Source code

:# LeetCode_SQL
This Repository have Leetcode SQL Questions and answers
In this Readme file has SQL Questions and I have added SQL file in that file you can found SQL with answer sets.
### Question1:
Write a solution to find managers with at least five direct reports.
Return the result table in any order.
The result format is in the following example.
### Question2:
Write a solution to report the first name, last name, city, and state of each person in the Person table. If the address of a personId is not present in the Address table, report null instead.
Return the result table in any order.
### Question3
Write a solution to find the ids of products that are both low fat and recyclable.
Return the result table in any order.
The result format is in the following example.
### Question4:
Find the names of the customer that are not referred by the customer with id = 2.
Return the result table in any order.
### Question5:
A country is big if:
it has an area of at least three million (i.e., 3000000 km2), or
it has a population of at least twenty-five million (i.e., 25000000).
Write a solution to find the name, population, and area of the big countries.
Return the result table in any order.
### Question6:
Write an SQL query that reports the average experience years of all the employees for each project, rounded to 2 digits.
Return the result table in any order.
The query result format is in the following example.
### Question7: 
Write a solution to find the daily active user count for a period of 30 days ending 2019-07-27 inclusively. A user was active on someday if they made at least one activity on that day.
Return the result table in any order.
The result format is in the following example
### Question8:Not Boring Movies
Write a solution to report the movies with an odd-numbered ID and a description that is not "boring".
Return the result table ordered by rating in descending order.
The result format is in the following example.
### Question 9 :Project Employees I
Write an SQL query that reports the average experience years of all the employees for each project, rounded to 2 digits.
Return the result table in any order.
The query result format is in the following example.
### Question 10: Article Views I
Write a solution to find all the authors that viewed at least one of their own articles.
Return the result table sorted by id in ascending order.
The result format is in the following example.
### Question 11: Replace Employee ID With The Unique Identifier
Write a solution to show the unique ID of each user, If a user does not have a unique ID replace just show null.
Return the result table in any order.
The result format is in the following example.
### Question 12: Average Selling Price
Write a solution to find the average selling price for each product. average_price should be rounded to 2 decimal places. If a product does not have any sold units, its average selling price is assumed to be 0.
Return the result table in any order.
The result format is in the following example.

□ □ □ □ □ □ □

# TASK TO COMPLETE
The records above are to be set down again exactly as written.

# ANSWER BOX
Source code

:# LeetCode_SQL
This Repository have Leetcode SQL Questions and answers
In this Readme file has SQL Questions and I have added SQL file in that file you can found SQL with answer sets.
### Question1:
Write a solution to find managers with at least five direct reports.
Return the result table in any order.
The result format is in the following example.
### Question2:
Write a solution to report the first name, last name, city, and state of each person in the Person table. If the address of a personId is not present in the Address table, report null instead.
Return the result table in any order.
### Question3
Write a solution to find the ids of products that are both low fat and recyclable.
Return the result table in any order.
The result format is in the following example.
### Question4:
Find the names of the customer that are not referred by the customer with id = 2.
Return the result table in any order.
### Question5:
A country is big if:
it has an area of at least three million (i.e., 3000000 km2), or
it has a population of at least twenty-five million (i.e., 25000000).
Write a solution to find the name, population, and area of the big countries.
Return the result table in any order.
### Question6:
Write an SQL query that reports the average experience years of all the employees for each project, rounded to 2 digits.
Return the result table in any order.
The query result format is in the following example.
### Question7: 
Write a solution to find the daily active user count for a period of 30 days ending 2019-07-27 inclusively. A user was active on someday if they made at least one activity on that day.
Return the result table in any order.
The result format is in the following example
### Question8:Not Boring Movies
Write a solution to report the movies with an odd-numbered ID and a description that is not "boring".
Return the result table ordered by rating in descending order.
The result format is in the following example.
### Question 9 :Project Employees I
Write an SQL query that reports the average experience years of all the employees for each project, rounded to 2 digits.
Return the result table in any order.
The query result format is in the following example.
### Question 10: Article Views I
Write a solution to find all the authors that viewed at least one of their own articles.
Return the result table sorted by id in ascending order.
The result format is in the following example.
### Question 11: Replace Employee ID With The Unique Identifier
Write a solution to show the unique ID of each user, If a user does not have a unique ID replace just show null.
Return the result table in any order.
The result format is in the following example.
### Question 12: Average Selling Price
Write a solution to find the average selling price for each product. average_price should be rounded to 2 decimal places. If a product does not have any sold units, its average selling price is assumed to be 0.
Return the result table in any order.
The result format is in the following example.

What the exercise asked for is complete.